#### Input data

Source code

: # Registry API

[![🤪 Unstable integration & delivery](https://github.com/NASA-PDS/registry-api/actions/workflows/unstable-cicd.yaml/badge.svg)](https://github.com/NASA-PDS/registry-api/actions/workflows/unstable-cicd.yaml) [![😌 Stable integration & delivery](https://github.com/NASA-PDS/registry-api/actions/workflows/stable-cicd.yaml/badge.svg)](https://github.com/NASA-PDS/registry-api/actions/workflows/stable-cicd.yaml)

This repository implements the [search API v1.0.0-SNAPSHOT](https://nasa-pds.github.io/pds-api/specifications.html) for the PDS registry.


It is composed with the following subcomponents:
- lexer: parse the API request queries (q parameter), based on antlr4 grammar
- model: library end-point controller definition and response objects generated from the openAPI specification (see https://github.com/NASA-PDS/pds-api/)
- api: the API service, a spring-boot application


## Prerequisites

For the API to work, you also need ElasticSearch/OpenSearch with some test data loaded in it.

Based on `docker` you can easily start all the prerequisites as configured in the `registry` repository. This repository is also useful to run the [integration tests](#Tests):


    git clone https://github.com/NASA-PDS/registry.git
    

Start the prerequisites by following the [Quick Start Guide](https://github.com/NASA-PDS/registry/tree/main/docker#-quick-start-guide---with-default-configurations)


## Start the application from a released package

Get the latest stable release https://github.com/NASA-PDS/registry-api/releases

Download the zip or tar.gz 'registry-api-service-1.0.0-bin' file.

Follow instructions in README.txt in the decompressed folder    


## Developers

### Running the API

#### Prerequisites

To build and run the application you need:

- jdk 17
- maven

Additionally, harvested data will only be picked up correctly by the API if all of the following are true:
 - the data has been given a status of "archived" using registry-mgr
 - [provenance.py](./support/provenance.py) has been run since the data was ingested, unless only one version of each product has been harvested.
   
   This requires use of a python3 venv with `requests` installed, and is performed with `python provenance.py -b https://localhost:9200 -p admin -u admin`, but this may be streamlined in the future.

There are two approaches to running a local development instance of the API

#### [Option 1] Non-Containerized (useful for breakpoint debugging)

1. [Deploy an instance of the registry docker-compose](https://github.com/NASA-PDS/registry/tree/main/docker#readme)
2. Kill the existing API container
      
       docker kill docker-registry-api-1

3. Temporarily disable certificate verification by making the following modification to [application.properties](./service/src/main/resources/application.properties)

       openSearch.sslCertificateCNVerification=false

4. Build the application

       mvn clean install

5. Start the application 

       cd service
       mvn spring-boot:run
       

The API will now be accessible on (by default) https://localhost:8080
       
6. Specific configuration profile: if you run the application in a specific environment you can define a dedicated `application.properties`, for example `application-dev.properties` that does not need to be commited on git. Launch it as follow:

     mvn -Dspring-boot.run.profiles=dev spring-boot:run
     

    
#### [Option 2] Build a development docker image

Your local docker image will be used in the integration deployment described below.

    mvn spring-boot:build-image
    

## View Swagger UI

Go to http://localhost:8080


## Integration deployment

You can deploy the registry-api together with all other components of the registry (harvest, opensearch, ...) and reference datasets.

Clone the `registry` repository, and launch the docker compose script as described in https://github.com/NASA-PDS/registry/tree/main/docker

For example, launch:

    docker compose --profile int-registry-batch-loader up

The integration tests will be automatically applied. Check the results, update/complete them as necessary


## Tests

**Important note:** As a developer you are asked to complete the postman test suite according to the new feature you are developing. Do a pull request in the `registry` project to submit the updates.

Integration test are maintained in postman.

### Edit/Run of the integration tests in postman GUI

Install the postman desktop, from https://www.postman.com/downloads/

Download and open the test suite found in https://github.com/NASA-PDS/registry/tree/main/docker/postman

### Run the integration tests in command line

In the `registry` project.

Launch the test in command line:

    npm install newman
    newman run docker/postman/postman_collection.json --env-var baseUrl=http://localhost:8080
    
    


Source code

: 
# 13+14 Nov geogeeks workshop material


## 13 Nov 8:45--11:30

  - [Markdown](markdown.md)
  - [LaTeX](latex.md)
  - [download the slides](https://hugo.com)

########

(The task): Each line above is to be restated exactly.

(Answer space):
Source code

: # Registry API

[![🤪 Unstable integration & delivery](https://github.com/NASA-PDS/registry-api/actions/workflows/unstable-cicd.yaml/badge.svg)](https://github.com/NASA-PDS/registry-api/actions/workflows/unstable-cicd.yaml) [![😌 Stable integration & delivery](https://github.com/NASA-PDS/registry-api/actions/workflows/stable-cicd.yaml/badge.svg)](https://github.com/NASA-PDS/registry-api/actions/workflows/stable-cicd.yaml)

This repository implements the [search API v1.0.0-SNAPSHOT](https://nasa-pds.github.io/pds-api/specifications.html) for the PDS registry.


It is composed with the following subcomponents:
- lexer: parse the API request queries (q parameter), based on antlr4 grammar
- model: library end-point controller definition and response objects generated from the openAPI specification (see https://github.com/NASA-PDS/pds-api/)
- api: the API service, a spring-boot application


## Prerequisites

For the API to work, you also need ElasticSearch/OpenSearch with some test data loaded in it.

Based on `docker` you can easily start all the prerequisites as configured in the `registry` repository. This repository is also useful to run the [integration tests](#Tests):


    git clone https://github.com/NASA-PDS/registry.git
    

Start the prerequisites by following the [Quick Start Guide](https://github.com/NASA-PDS/registry/tree/main/docker#-quick-start-guide---with-default-configurations)


## Start the application from a released package

Get the latest stable release https://github.com/NASA-PDS/registry-api/releases

Download the zip or tar.gz 'registry-api-service-1.0.0-bin' file.

Follow instructions in README.txt in the decompressed folder    


## Developers

### Running the API

#### Prerequisites

To build and run the application you need:

- jdk 17
- maven

Additionally, harvested data will only be picked up correctly by the API if all of the following are true:
 - the data has been given a status of "archived" using registry-mgr
 - [provenance.py](./support/provenance.py) has been run since the data was ingested, unless only one version of each product has been harvested.
   
   This requires use of a python3 venv with `requests` installed, and is performed with `python provenance.py -b https://localhost:9200 -p admin -u admin`, but this may be streamlined in the future.

There are two approaches to running a local development instance of the API

#### [Option 1] Non-Containerized (useful for breakpoint debugging)

1. [Deploy an instance of the registry docker-compose](https://github.com/NASA-PDS/registry/tree/main/docker#readme)
2. Kill the existing API container
      
       docker kill docker-registry-api-1

3. Temporarily disable certificate verification by making the following modification to [application.properties](./service/src/main/resources/application.properties)

       openSearch.sslCertificateCNVerification=false

4. Build the application

       mvn clean install

5. Start the application 

       cd service
       mvn spring-boot:run
       

The API will now be accessible on (by default) https://localhost:8080
       
6. Specific configuration profile: if you run the application in a specific environment you can define a dedicated `application.properties`, for example `application-dev.properties` that does not need to be commited on git. Launch it as follow:

     mvn -Dspring-boot.run.profiles=dev spring-boot:run
     

    
#### [Option 2] Build a development docker image

Your local docker image will be used in the integration deployment described below.

    mvn spring-boot:build-image
    

## View Swagger UI

Go to http://localhost:8080


## Integration deployment

You can deploy the registry-api together with all other components of the registry (harvest, opensearch, ...) and reference datasets.

Clone the `registry` repository, and launch the docker compose script as described in https://github.com/NASA-PDS/registry/tree/main/docker

For example, launch:

    docker compose --profile int-registry-batch-loader up

The integration tests will be automatically applied. Check the results, update/complete them as necessary


## Tests

**Important note:** As a developer you are asked to complete the postman test suite according to the new feature you are developing. Do a pull request in the `registry` project to submit the updates.

Integration test are maintained in postman.

### Edit/Run of the integration tests in postman GUI

Install the postman desktop, from https://www.postman.com/downloads/

Download and open the test suite found in https://github.com/NASA-PDS/registry/tree/main/docker/postman

### Run the integration tests in command line

In the `registry` project.

Launch the test in command line:

    npm install newman
    newman run docker/postman/postman_collection.json --env-var baseUrl=http://localhost:8080
    
    


Source code

: 
# 13+14 Nov geogeeks workshop material


## 13 Nov 8:45--11:30

  - [Markdown](markdown.md)
  - [LaTeX](latex.md)
  - [download the slides](https://hugo.com)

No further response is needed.